PatchSiren cyber security CVE debrief
CVE-2026-41850 Spring CVE debrief
CVE-2026-41850 is a HIGH severity vulnerability in Spring Framework, with a CVSS score of 7.5. Applications that evaluate user-supplied Spring Expression Language (SpEL) expressions are vulnerable to an Algorithmic Denial of Service (DoS). By providing a specially crafted expression, an attacker can trigger excessive resource consumption during evaluation, leading to application degradation or unavailability. The affected versions are Spring Framework 7.0.0 through 7.0.7, 6.2.0 through 6.2.18, 6.1.0 through 6.1.27, and 5.3.0 through 5.3.48.
- Vendor
- Spring
- Product
- Spring Framework
- CVSS
- HIGH 7.5
- CISA KEV
- Not listed in stored evidence
- Original CVE published
- 2026-06-09
- Original CVE updated
- 2026-06-09
- Advisory published
- 2026-06-09
- Advisory updated
- 2026-06-09
Who should care
Users of Spring Framework versions 7.0.0 through 7.0.7, 6.2.0 through 6.2.18, 6.1.0 through 6.1.27, and 5.3.0 through 5.3.48 should be aware of this vulnerability and take necessary actions to mitigate it.
Technical summary
The vulnerability is caused by the evaluation of user-supplied Spring Expression Language (SpEL) expressions, which can lead to excessive resource consumption and application degradation or unavailability.
Defensive priority
HIGH
Recommended defensive actions
- Upgrade to a non-vulnerable version of Spring Framework.

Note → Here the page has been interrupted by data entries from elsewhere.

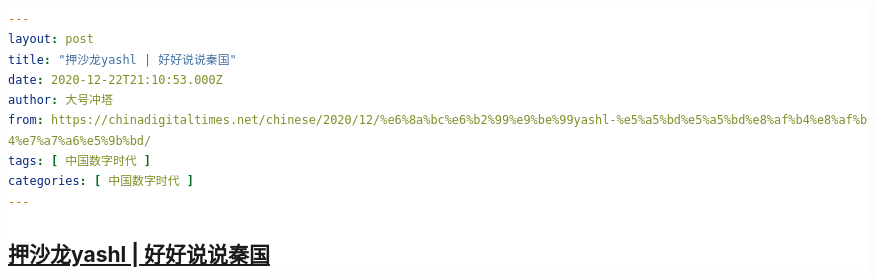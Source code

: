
 ```yaml
---
layout: post
title: "押沙龙yashl | 好好说说秦国"
date: 2020-12-22T21:10:53.000Z
author: 大号冲塔
from: https://chinadigitaltimes.net/chinese/2020/12/%e6%8a%bc%e6%b2%99%e9%be%99yashl-%e5%a5%bd%e5%a5%bd%e8%af%b4%e8%af%b4%e7%a7%a6%e5%9b%bd/
tags: [ 中国数字时代 ]
categories: [ 中国数字时代 ]
---
```


[押沙龙yashl | 好好说说秦国](https://chinadigitaltimes.net/chinese/2020/12/%e6%8a%bc%e6%b2%99%e9%be%99yashl-%e5%a5%bd%e5%a5%bd%e8%af%b4%e8%af%b4%e7%a7%a6%e5%9b%bd/)
------

<div>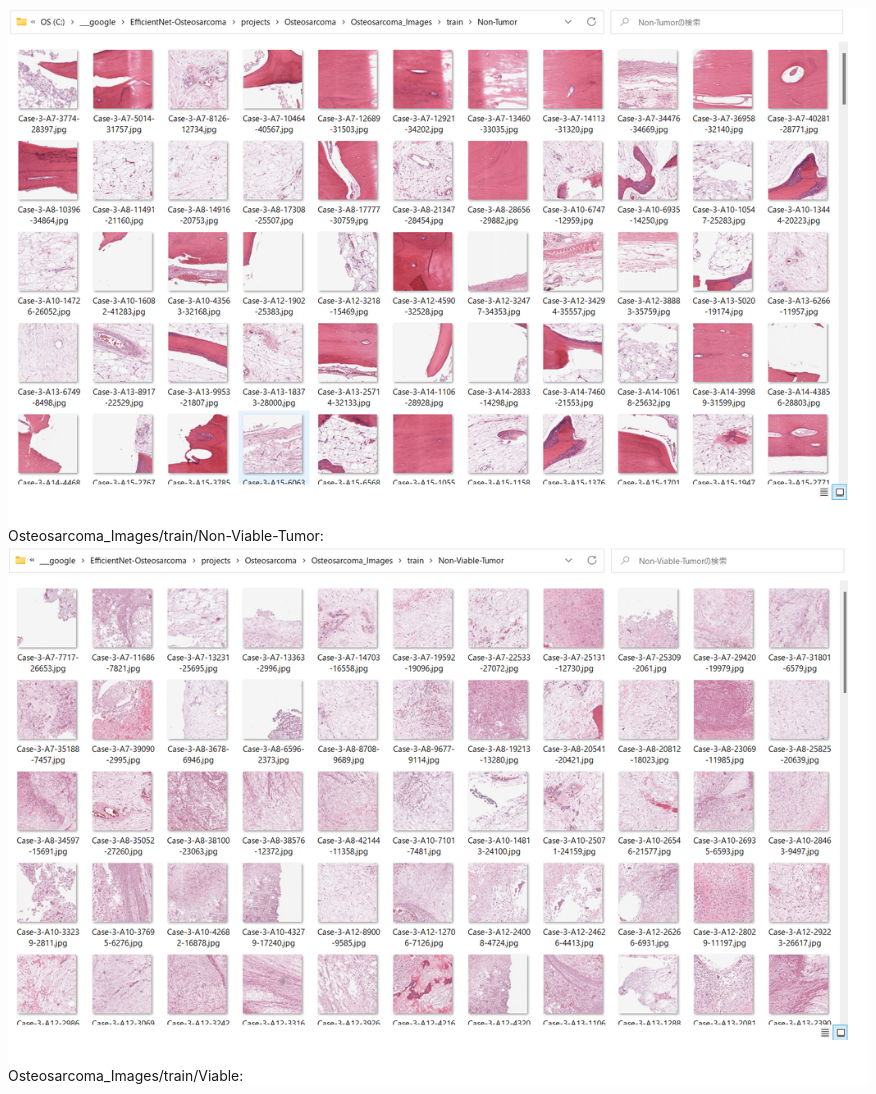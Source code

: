 <img src="./asset/Osteosarcoma_Image_train_Non-Tumor.png" width="840" height="auto">
<br>
<br>
Osteosarcoma_Images/train/Non-Viable-Tumor:<br>
<img src="./asset/Osteosarcoma_Image_train_Non-Viable-Tumor.png" width="840" height="auto">
<br>
<br>
Osteosarcoma_Images/train/Viable:<br>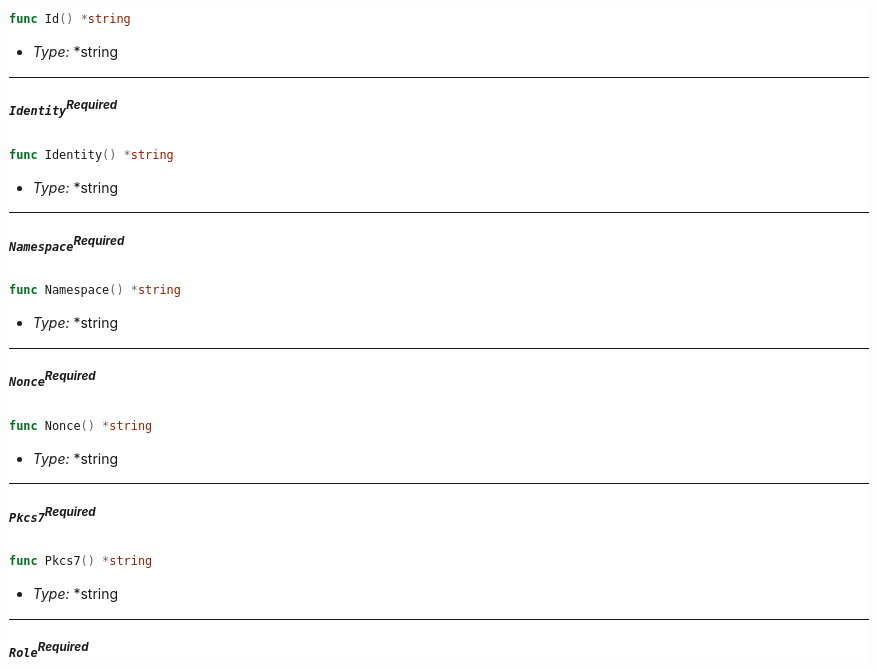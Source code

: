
 ```go
func Id() *string
```

- *Type:* *string

---

##### `Identity`<sup>Required</sup> <a name="Identity" id="@cdktf/provider-vault.awsAuthBackendLogin.AwsAuthBackendLogin.property.identity"></a>

```go
func Identity() *string
```

- *Type:* *string

---

##### `Namespace`<sup>Required</sup> <a name="Namespace" id="@cdktf/provider-vault.awsAuthBackendLogin.AwsAuthBackendLogin.property.namespace"></a>

```go
func Namespace() *string
```

- *Type:* *string

---

##### `Nonce`<sup>Required</sup> <a name="Nonce" id="@cdktf/provider-vault.awsAuthBackendLogin.AwsAuthBackendLogin.property.nonce"></a>

```go
func Nonce() *string
```

- *Type:* *string

---

##### `Pkcs7`<sup>Required</sup> <a name="Pkcs7" id="@cdktf/provider-vault.awsAuthBackendLogin.AwsAuthBackendLogin.property.pkcs7"></a>

```go
func Pkcs7() *string
```

- *Type:* *string

---

##### `Role`<sup>Required</sup> <a name="Role" id="@cdktf/provider-vault.awsAuthBackendLogin.AwsAuthBackendLogin.property.role"></a>
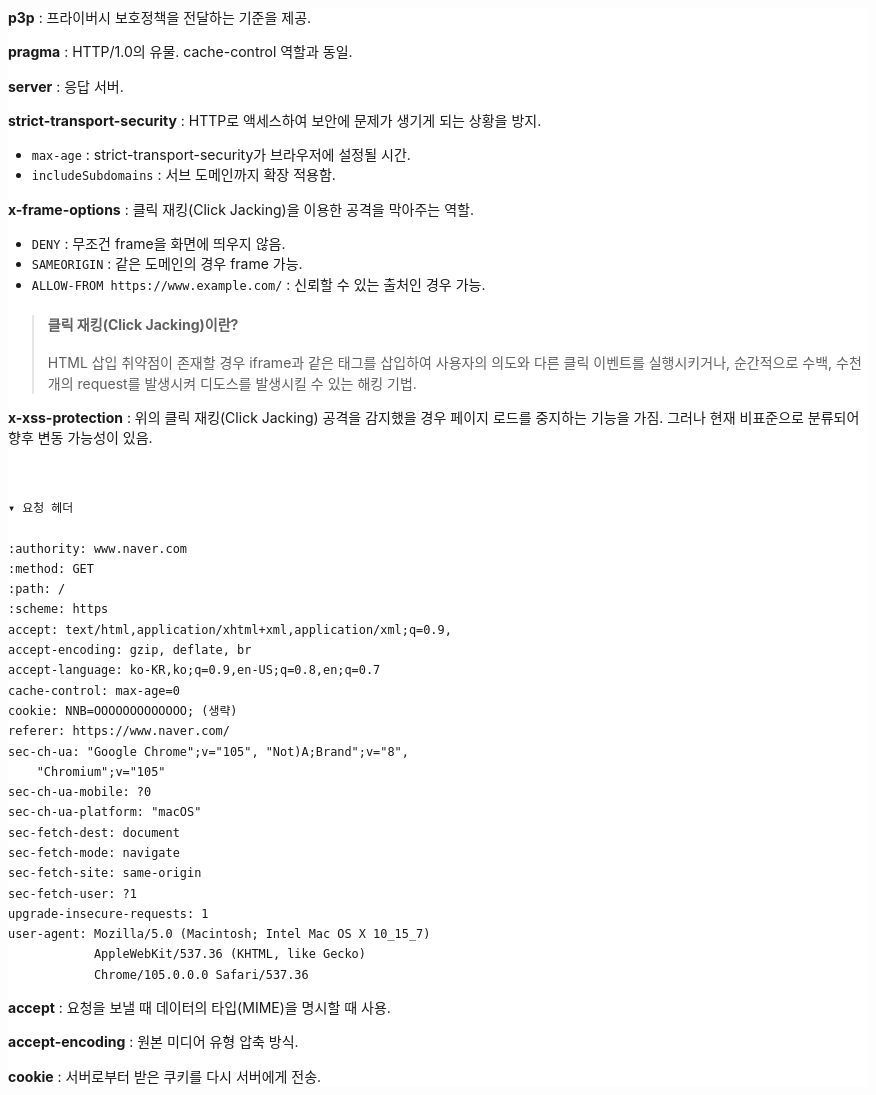 **p3p** : 프라이버시 보호정책을 전달하는 기준을 제공.

**pragma** : HTTP/1.0의 유물. cache-control 역할과 동일.

**server** : 응답 서버.

**strict-transport-security** : HTTP로 액세스하여 보안에 문제가 생기게 되는 상황을 방지.

- `max-age` : strict-transport-security가 브라우저에 설정될 시간.
- `includeSubdomains` : 서브 도메인까지 확장 적용함.

**x-frame-options** : 클릭 재킹(Click Jacking)을 이용한 공격을 막아주는 역할.

- `DENY` : 무조건 frame을 화면에 띄우지 않음.
- `SAMEORIGIN` : 같은 도메인의 경우 frame 가능.
- `ALLOW-FROM https://www.example.com/` : 신뢰할 수 있는 출처인 경우 가능.

> #### 클릭 재킹(Click Jacking)이란?
>
> HTML 삽입 취약점이 존재할 경우 iframe과 같은 태그를 삽입하여 사용자의 의도와 다른 클릭 이벤트를 실행시키거나, 순간적으로 수백, 수천 개의 request를 발생시켜 디도스를 발생시킬 수 있는 해킹 기법.

**x-xss-protection** : 위의 클릭 재킹(Click Jacking) 공격을 감지했을 경우 페이지 로드를 중지하는 기능을 가짐. 그러나 현재 비표준으로 분류되어 향후 변동 가능성이 있음.

&nbsp;

    ▾ 요청 헤더

    :authority: www.naver.com
    :method: GET
    :path: /
    :scheme: https
    accept: text/html,application/xhtml+xml,application/xml;q=0.9,
    accept-encoding: gzip, deflate, br
    accept-language: ko-KR,ko;q=0.9,en-US;q=0.8,en;q=0.7
    cache-control: max-age=0
    cookie: NNB=OOOOOOOOOOOOO; (생략)
    referer: https://www.naver.com/
    sec-ch-ua: "Google Chrome";v="105", "Not)A;Brand";v="8",
        "Chromium";v="105"
    sec-ch-ua-mobile: ?0
    sec-ch-ua-platform: "macOS"
    sec-fetch-dest: document
    sec-fetch-mode: navigate
    sec-fetch-site: same-origin
    sec-fetch-user: ?1
    upgrade-insecure-requests: 1
    user-agent: Mozilla/5.0 (Macintosh; Intel Mac OS X 10_15_7)
                AppleWebKit/537.36 (KHTML, like Gecko)
                Chrome/105.0.0.0 Safari/537.36

**accept** : 요청을 보낼 때 데이터의 타입(MIME)을 명시할 때 사용.

**accept-encoding** : 원본 미디어 유형 압축 방식.

**cookie** : 서버로부터 받은 쿠키를 다시 서버에게 전송.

- Implement measures to restrict user-supplied input to prevent specially crafted expressions from being evaluated.
Evidence notes
The CVE record and NVD detail provide information on the affected versions and CVSS score.
Official resources
-
CVE-2026-41850 CVE record
CVE.org
-
CVE-2026-41850 NVD detail
NVD
-
Source item URL
nvd_modified
-
Mitigation or vendor reference
[email protected] - Vendor Advisory
CVE-2026-41850 was published on 2026-06-09T05:16:37.177Z and modified on 2026-06-09T20:36:09.657Z.